At 54, Kim Wagner, who teaches first grade at NSA and also is the assistant swim coach, is actually the youngest of the trio with which she will perform in the U.S. Masters Championships, a meet for synchronized swimmers over the age of 21.
The other members of the trio? Her 57-year-old sister and their 80-year-old mother.
Wagner believes the three are the first trio including a mother and her two daughters ever to compete in synchronized swimming.
“I think it’s a really cool opportunity,” Wagner said by phone Tuesday from Clermont, Fla., where the meet will begin Thursday. “Both my sister and I feel very lucky.”
Wagner and her sister, Kathy Brown, and their mother, Patricia Rankin, arrived early so they could practice together. Brown and Rankin live in New York, where the family is from originally.
One team member living several states away from the others has presented unique challenges.
“We have gotten together several times in the last year and gotten the routines written,” Wagner said. “My sister and I choreographed them.”
The two sisters participated in synchronized swimming when they were young, through a community program near their home in western New York.
“My mother was our carpool person,” Wagner said. “But after we left synchronized swimming and went off to college and did our own thing, she got interested in it.”
Brown started teaching Rankin the art of synchronized swimming, in which athletes perform a routine of synchronized moves and lifts in the water, set to music. Synchronized swimmers must not touch the bottom of the pool during their routine, even during the lifts.
It requires upper and lower body strength, Wagner said. She and her sister lift their mother above the water during their routine.
“I’ve had to go back into some strength training,” Wagner said. “It takes a lot of strength in your legs to do a boost up. It takes a lot of arm strength, too.”
Excellent aerobic fitness is required as well, she said.
“I’ve been weight training and aerobic training to get my lungs back,” she said. “I had a really difficult time holding my breath.”
Wagner said it was her mother’s idea to do a trio with her daughters.
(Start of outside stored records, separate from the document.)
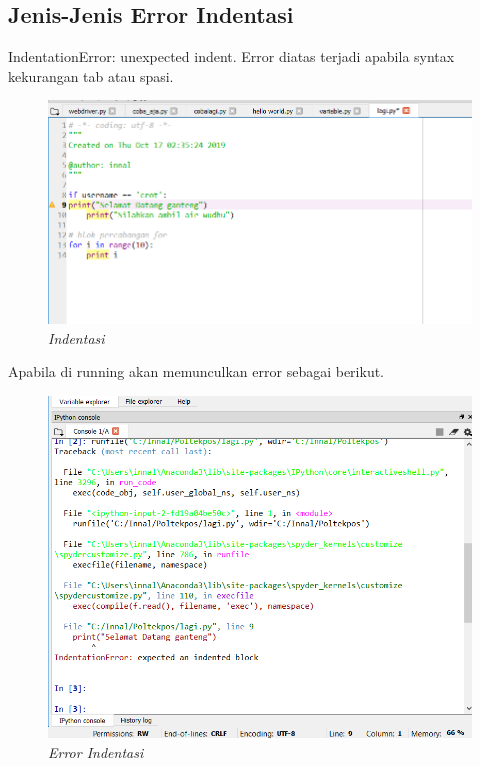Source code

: \subsection{Jenis-Jenis Error Indentasi}
IndentationError: unexpected indent. Error diatas terjadi apabila syntax kekurangan tab atau spasi.
\begin{figure}[H]
    \centering
    \includegraphics[scale=0.2]{figures/indentasi}
    \caption{\textit{Indentasi}}
    \label{Indentasi}
\end{figure}
Apabila di running akan memunculkan error sebagai berikut.
\begin{figure}[H]
    \centering
    \includegraphics[scale=0.4]{figures/errorindentasi}
    \caption{\textit{Error Indentasi}}
    \label{Error Indentasi}
\end{figure}

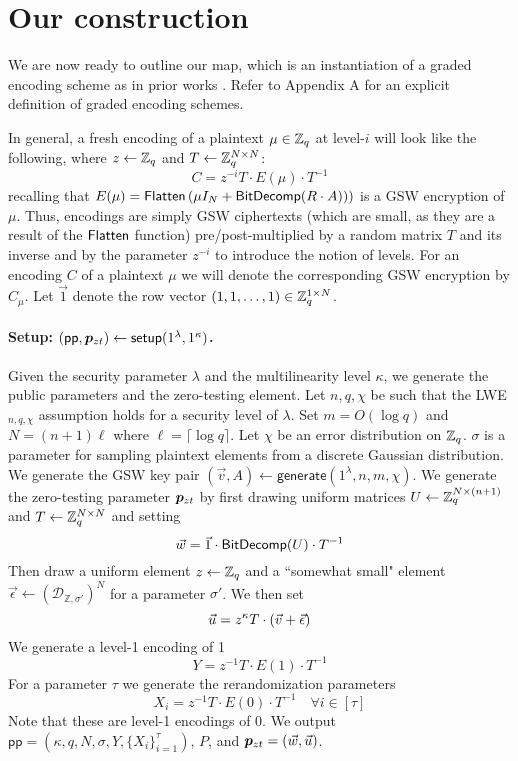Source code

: \section{Our construction}

We are now ready to outline our map, which is an instantiation of a graded encoding scheme as in prior works \cite{clt, ggh13a, ggh14a, clt15}.  Refer to Appendix A for an explicit definition of graded encoding schemes. 

In general, a fresh encoding of a plaintext $\mu \in \mathbb{Z}_q$ at level-$i$ will look like the following, where $z \leftarrow \mathbb{Z}_q$ and $T\leftarrow \mathbb{Z}_q^{N \times N}$:
$$C = z^{-i}T \cdot E(\mu)\cdot T^{-1}$$
recalling that $E(\mu) = \mathsf{Flatten}\left(\mu I_{N} + \mathsf{BitDecomp}(R\cdot A))\right)$ is a GSW encryption of $\mu$. Thus, encodings are simply GSW ciphertexts (which are small, as they are a result of the $\mathsf{Flatten}$ function) pre/post-multiplied by a random matrix $T$ and its inverse and by the parameter $z^{-i}$ to introduce the notion of levels.  For an encoding $C$ of a plaintext $\mu$ we will denote the corresponding GSW encryption by $C_\mu$.  Let $\vec{1}$ denote the row vector $(1,1,\ldots, 1) \in \mathbb{Z}_q^{1 \times N}$.

\paragraph{Setup: $(\mathsf{pp},\bm{p}_{zt}) \leftarrow \mathsf{setup}(1^\lambda, 1^\kappa)$.}  Given the security parameter $\lambda$ and the multilinearity level $\kappa$, we generate the public parameters and the zero-testing element.  Let $n,q, \chi$ be such that the LWE$_{n,q,\chi}$ assumption holds for a security level of $\lambda$.  Set $m = O(\log q)$ and $N = (n+1)\ell$ where $\ell = \lceil \log q \rceil$.  Let $\chi$ be an error distribution on $\mathbb{Z}_q$.  $\sigma$ is a parameter for sampling plaintext elements from a discrete Gaussian distribution.  We generate the GSW key pair $(\vec{v},A) \leftarrow \mathsf{generate}(1^\lambda,n,m, \chi)$.  We generate the zero-testing parameter $\bm{p}_{zt}$ by first drawing uniform matrices $U \leftarrow \mathbb{Z}_q^{N\times (n+1)}$ and $T \leftarrow \mathbb{Z}_q^{N \times N}$ and setting $$\vec{w} = \vec{1}\cdot \mathsf{BitDecomp}(U)\cdot T^{-1}$$  Then draw a uniform element $z \leftarrow \mathbb{Z}_q$ and a ``somewhat small" element $\vec{\epsilon} \leftarrow (\mathcal{D}_{\mathbb{Z}, \sigma'})^N$ for a parameter $\sigma'$.  We then set $$\vec{u} = z^\kappa T\cdot (\vec{v} + \vec{\epsilon})$$  We generate a level-1 encoding of 1 $$Y = z^{-1}T\cdot E(1) \cdot T^{-1}$$  For a parameter $\tau$ we generate the rerandomization parameters $$X_i = z^{-1}T\cdot E(0) \cdot T^{-1} \quad \forall i \in [\tau]$$  Note that these are level-1 encodings of 0. We output $\mathsf{pp} = (\kappa, q,N,\sigma, Y, \{X_i\}_{i=1}^\tau)$, $P$, and $\bm{p}_{zt} = (\vec{w},\vec{u})$.

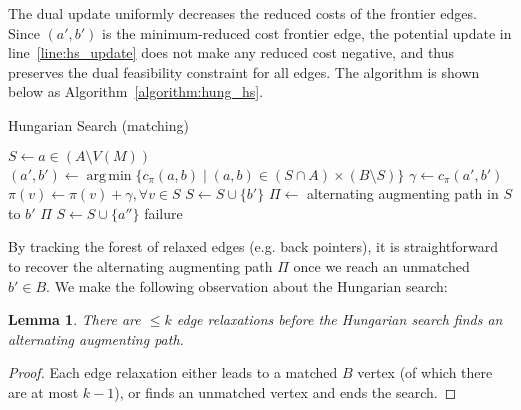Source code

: \documentclass[11pt]{article}
\DeclareMathOperator*{\argmin}{arg\,min}
\theoremstyle{plain}
\newtheorem{lemma}{Lemma}
\begin{document}
The dual update uniformly decreases the reduced costs of the frontier edges.
Since $(a', b')$ is the minimum-reduced cost frontier edge, the potential 
update in line~\ref{line:hs_update} does not make any reduced cost negative, 
and thus preserves the dual feasibility constraint for all edges.
The algorithm is shown below as Algorithm~\ref{algorithm:hung_hs}.

\begin{algorithm}
\caption{Hungarian Search (matching)}
\label{algorithm:hung_hs}
\begin{algorithmic}[1]
\Statex %
	\State $S \gets a \in (A \setminus V(M))$
	\Repeat
		\State $(a', b') \gets \argmin\{c_\pi(a, b) \mid (a, b) \in (S \cap A) \times (B \setminus S)\}$
		\State $\gamma \gets c_\pi(a', b')$
		\State $\pi(v) \gets \pi(v) + \gamma, \forall v \in S$
			\label{line:hs_update}
		\State $S \gets S \cup \{b'\}$
		\Statex %
		 
			\State $\Pi \gets$ alternating augmenting path in $S$ to $b'$
			\State\Return $\Pi$
		\Else {}
			\State $S \gets S \cup \{a''\}$
		\EndIf
	\State\Return failure
\EndFunction
\end{algorithmic}
\end{algorithm}

By tracking the forest of relaxed edges (e.g. back pointers), it is 
straightforward to recover the alternating augmenting path $\Pi$ once we reach 
an unmatched $b' \in B$.
We make the following observation about the Hungarian search:

\begin{lemma}
\label{lemma:hungsearch_length}
	There are $\leq k$ edge relaxations before the Hungarian search finds 
	an alternating augmenting path.
\end{lemma}
\begin{proof}
	Each edge relaxation either leads to a matched $B$ vertex (of which 
	there are at most $k-1$), or finds an unmatched vertex and ends the 
	search.
\end{proof}
\end{document}
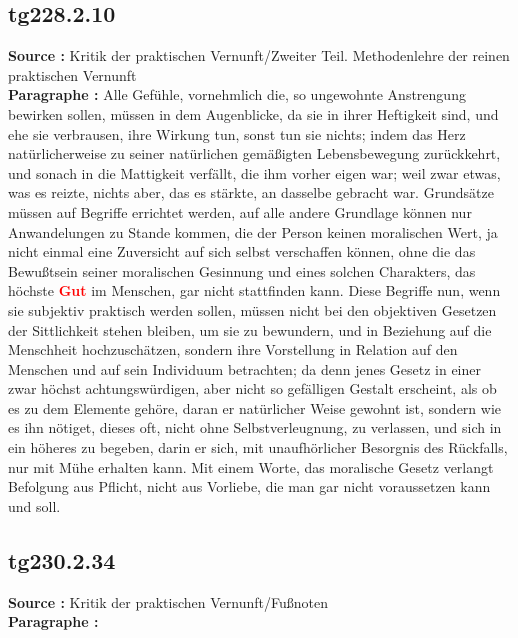 \documentclass[a4paper,12pt,twoside]{book}
\newcommand{\match}[1]{\textcolor{red}{\textbf{#1}}}
\begin{document}
	\subsection*{tg228.2.10} 
	\textbf{Source : }Kritik der praktischen Vernunft/Zweiter Teil. Methodenlehre der reinen praktischen Vernunft\\  
	
	\noindent\textbf{Paragraphe : }Alle Gefühle, vornehmlich die, so ungewohnte Anstrengung bewirken sollen, müssen in dem Augenblicke, da sie in ihrer Heftigkeit sind, und ehe sie verbrausen, ihre Wirkung tun, sonst tun sie nichts; indem das Herz natürlicherweise zu seiner natürlichen gemäßigten Lebensbewegung zurückkehrt, und sonach in die Mattigkeit verfällt, die ihm vorher eigen war; weil zwar etwas, was es reizte, nichts aber, das es stärkte, an dasselbe gebracht war. Grundsätze müssen auf Begriffe errichtet werden, auf alle andere Grundlage können nur Anwandelungen zu Stande kommen, die der Person keinen moralischen Wert, ja nicht einmal eine Zuversicht auf sich selbst verschaffen können, ohne die das Bewußtsein seiner moralischen Gesinnung und eines solchen Charakters, das höchste \match{Gut} im Menschen, gar nicht stattfinden  kann. Diese Begriffe nun, wenn sie subjektiv praktisch werden sollen, müssen nicht bei den objektiven Gesetzen der Sittlichkeit stehen bleiben, um sie zu bewundern, und in Beziehung auf die Menschheit hochzuschätzen, sondern ihre Vorstellung in Relation auf den Menschen und auf sein Individuum betrachten; da denn jenes Gesetz in einer zwar höchst achtungswürdigen, aber nicht so gefälligen Gestalt erscheint, als ob es zu dem Elemente gehöre, daran er natürlicher Weise gewohnt ist, sondern wie es ihn nötiget, dieses oft, nicht ohne Selbstverleugnung, zu verlassen, und sich in ein höheres zu begeben, darin er sich, mit unaufhörlicher Besorgnis des Rückfalls, nur mit Mühe erhalten kann. Mit einem Worte, das moralische Gesetz verlangt Befolgung aus Pflicht, nicht aus Vorliebe, die man gar nicht voraussetzen kann und soll. 
	
	\subsection*{tg230.2.34} 
	\textbf{Source : }Kritik der praktischen Vernunft/Fußnoten\\  
	
	\noindent\textbf{Paragraphe : }
	
\end{document}
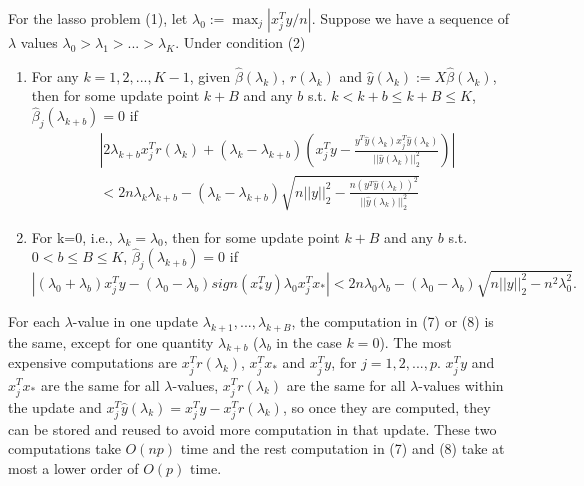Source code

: \begin{theorem}
    For the lasso problem (1), let $\lambda_0:=\max_j|x_j^Ty/n|$. Suppose we have a sequence of $\lambda$ values $\lambda_0>\lambda_1>...>\lambda_K$. Under condition (2)
    \begin{enumerate}
        \item For any $k=1,2,...,K-1$, given $\hat{\beta}(\lambda_k)$, $r(\lambda_k)$ and $\hat{y}(\lambda_k):=X\hat{\beta}(\lambda_k)$, then for some update point $k+B$ and any $b$ s.t. $k<k+b\leq k+B\leq K$, $\hat{\beta}_j(\lambda_{k+b})=0$ if
        \begin{equation}
            \begin{split}
                &\left|2\lambda_{k+b}x_j^Tr(\lambda_k)+(\lambda_k-\lambda_{k+b})\left( x_j^Ty-\frac{y^T\hat{y}(\lambda_k)x_j^T\hat{y}(\lambda_k)}{||\hat{y}(\lambda_k)||_2^2}\right)\right|\\&<2n\lambda_k\lambda_{k+b}-(\lambda_k-\lambda_{k+b})\sqrt{n||y||_2^2-\frac{n(y^T\hat{y}(\lambda_k))^2}{||\hat{y}(\lambda_k)||_2^2}}
            \end{split}
        \end{equation}
        \item For k=0, i.e., $\lambda_k=\lambda_0$, then for some update point $k+B$ and any $b$ s.t. $0<b\leq B\leq K$, $\hat{\beta}_j(\lambda_{k+b})=0$ if
        \begin{equation}
        |(\lambda_0+\lambda_b)x_j^Ty-(\lambda_0-\lambda_b)sign(x_*^Ty)\lambda_0x_j^Tx_*|<2n\lambda_0\lambda_b-(\lambda_0-\lambda_b)\sqrt{n||y||_2^2-n^2\lambda_0^2}.
    \end{equation}
    \end{enumerate}
\end{theorem}

For each $\lambda$-value in one update $\lambda_{k+1},...,\lambda_{k+B}$, the computation in (7) or (8) is the same, except for one quantity $\lambda_{k+b}$ ($\lambda_b$ in the case $k=0$). The most expensive computations are $x_j^Tr(\lambda_k)$, $x_j^Tx_*$ and $x_j^Ty$, for $j=1,2,...,p$. $x_j^Ty$ and $x_j^Tx_*$ are the same for all $\lambda$-values, $x_j^Tr(\lambda_k)$ are the same for all $\lambda$-values within the update and $x_j^T\hat{y}(\lambda_k)=x_j^Ty-x_j^Tr(\lambda_k)$, so once they are computed, they can be stored and reused to avoid more computation in that update. These two computations take $O(np)$ time and the rest computation in (7) and (8) take at most a lower order of $O(p)$ time.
She saw a mother-daughter duet at last year’s competition and talked her daughters into it.
“I think it’s amazing she has that stamina to do what we’re doing,” Wagner said. “It’s amazing, especially since she did not grow up doing it.”
The three will compete in a technical routine on Friday and a free routine on Saturday. They will compete in the 60-69 age category, as that is the average of their ages.
There won’t be any doubt from the music that the three swimmers are related. Their technical routine, one minute and 40 seconds long, is set to the ABBA song “Does Your Mother Know.” Their free routine, three minutes long, is to Meghan Trainor’s song “Mom.”
Wagner said practice has been going well this week.
“We feel like we’re going to be really ready on Friday,” she said.